## Structure and Efficiency of Computer Programs

#### journal contribution

Any type of content formally published in an academic journal, usually following a peer-review process.

Much fundamental research in computer science is driven by two complementary notions of beauty in programming, that arising from the structure of a program and that arising from the efficiency of an algorithm. As Lewin famously said, “there’s nothing so practical as good theory” [Marrow, 1984]. Decades of experience has borne out the remarkable efficacy of theory in improving the practice of programming.

Programming language theory is the study of the structural aspects of programming. The central notion is that of compositionality, the construction of a program by composition of separable parts. Results are formulated in terms of programming languages defined by type systems, which mediate composition of components, and semantics, which determines the execution behavior of those programs. Notable theorems include the parametricity theorem, which provides the mathematical foundation for the informal concept of data abstraction.

Algorithm theory is the study of the efficiency aspects of programming. The central notion is of asymptotic analysis of the time and space usage of a program, expressed in terms of a size measure or a probability distribution on the inputs. Results are formulated in terms of machine models of computation, such as TM’s or RAM’s, which define the basic steps of an algorithm and their exceution cost, perhaps relative to parameters such as the number of processors on a PRAM. Algorithms are expressed in “high-level assembler”, a simple imperative programming language, for which the translation to the “official” machine model is readily understood. Often algorithms are expressed in terms of explicit representations of data structures using “pointers” and “words” to manage storage.

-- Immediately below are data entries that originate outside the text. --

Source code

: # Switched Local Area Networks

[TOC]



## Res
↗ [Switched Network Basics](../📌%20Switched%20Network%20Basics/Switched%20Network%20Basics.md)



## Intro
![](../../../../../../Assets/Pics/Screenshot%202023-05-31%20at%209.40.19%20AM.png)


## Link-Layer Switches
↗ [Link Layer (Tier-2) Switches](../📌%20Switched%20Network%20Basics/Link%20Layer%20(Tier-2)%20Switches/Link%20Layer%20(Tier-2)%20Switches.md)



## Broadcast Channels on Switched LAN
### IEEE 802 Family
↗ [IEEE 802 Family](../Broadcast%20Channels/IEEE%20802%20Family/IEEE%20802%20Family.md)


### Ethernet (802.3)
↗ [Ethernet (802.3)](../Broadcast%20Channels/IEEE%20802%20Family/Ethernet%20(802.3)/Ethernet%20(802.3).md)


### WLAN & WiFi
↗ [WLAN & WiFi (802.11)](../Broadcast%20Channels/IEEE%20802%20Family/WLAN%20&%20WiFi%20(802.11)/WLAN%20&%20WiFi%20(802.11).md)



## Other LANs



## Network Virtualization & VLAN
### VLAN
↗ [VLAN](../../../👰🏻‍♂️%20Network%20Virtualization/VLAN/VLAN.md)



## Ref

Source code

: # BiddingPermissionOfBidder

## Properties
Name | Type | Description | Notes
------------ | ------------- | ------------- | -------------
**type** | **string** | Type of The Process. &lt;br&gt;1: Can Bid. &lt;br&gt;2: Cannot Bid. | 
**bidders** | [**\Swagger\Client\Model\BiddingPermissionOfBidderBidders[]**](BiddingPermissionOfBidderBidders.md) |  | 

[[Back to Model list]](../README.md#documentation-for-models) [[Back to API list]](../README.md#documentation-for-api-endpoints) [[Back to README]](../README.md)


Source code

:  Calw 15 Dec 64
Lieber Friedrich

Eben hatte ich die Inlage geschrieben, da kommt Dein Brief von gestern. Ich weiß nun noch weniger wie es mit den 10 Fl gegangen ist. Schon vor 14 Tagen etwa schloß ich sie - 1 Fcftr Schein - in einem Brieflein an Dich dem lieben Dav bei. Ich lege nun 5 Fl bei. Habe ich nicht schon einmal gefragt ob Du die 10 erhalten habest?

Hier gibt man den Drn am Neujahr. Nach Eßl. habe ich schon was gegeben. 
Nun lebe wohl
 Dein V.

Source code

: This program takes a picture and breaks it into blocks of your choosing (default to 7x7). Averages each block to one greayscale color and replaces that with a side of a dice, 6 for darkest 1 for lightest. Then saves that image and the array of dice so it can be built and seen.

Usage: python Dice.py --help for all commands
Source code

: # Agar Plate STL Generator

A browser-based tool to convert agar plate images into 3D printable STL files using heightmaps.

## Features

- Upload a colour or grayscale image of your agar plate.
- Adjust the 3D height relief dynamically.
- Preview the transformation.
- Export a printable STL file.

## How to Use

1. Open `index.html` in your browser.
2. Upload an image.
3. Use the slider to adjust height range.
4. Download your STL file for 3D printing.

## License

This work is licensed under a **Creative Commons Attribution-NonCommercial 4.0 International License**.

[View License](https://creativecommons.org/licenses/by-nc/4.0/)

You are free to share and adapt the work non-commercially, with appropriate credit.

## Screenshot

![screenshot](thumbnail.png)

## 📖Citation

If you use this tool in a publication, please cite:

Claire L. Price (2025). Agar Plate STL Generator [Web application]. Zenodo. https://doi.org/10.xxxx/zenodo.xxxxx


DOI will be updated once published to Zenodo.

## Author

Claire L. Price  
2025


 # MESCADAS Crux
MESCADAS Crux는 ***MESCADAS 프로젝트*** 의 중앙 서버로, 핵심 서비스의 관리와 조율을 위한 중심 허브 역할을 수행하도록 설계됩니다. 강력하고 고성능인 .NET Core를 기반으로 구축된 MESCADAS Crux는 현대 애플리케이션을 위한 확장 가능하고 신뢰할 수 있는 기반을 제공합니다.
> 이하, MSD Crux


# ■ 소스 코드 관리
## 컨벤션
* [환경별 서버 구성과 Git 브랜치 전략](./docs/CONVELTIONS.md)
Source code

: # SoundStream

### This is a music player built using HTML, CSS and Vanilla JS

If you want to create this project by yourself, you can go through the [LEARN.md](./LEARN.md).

By and large the algorithms and programming languages communities operate in isolation from one another. Programming languages researchers focus on the practicalities of building large software systems, and are seldom concerned about efficiency. Algorithms researchers focus on the efficiency of core programming techniques, and are seldom concerned about composition. (These are, of course, caricatures of reality, but it seems to me that they contain an element of truth.)